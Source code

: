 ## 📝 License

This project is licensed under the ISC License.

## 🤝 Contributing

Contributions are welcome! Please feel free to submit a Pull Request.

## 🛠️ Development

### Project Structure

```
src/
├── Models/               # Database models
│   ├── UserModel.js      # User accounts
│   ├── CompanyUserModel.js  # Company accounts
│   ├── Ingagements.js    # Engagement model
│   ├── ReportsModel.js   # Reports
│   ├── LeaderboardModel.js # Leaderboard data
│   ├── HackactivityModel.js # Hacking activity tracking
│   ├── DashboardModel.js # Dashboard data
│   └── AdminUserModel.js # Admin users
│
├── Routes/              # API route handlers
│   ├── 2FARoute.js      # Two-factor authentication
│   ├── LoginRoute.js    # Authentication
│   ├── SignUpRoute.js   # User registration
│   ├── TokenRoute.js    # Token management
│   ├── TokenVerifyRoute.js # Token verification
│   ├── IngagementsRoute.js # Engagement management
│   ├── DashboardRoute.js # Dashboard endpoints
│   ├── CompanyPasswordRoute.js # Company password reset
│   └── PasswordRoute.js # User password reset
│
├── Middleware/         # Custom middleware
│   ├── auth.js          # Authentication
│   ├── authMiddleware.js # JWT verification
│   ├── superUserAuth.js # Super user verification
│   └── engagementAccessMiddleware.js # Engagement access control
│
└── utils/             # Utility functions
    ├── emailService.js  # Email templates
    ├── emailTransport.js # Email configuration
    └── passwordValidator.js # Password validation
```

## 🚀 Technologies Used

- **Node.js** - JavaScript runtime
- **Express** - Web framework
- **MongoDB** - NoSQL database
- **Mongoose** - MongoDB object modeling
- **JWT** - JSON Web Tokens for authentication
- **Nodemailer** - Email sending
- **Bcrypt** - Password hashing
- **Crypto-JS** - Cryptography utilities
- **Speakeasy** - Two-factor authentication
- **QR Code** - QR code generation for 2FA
━━━━━━━━━━━━━━━━━━━━
= Exercise goal =
Please count how many lines in the preceding records hold the word "code", then give only that number.

= Answer for the task =
2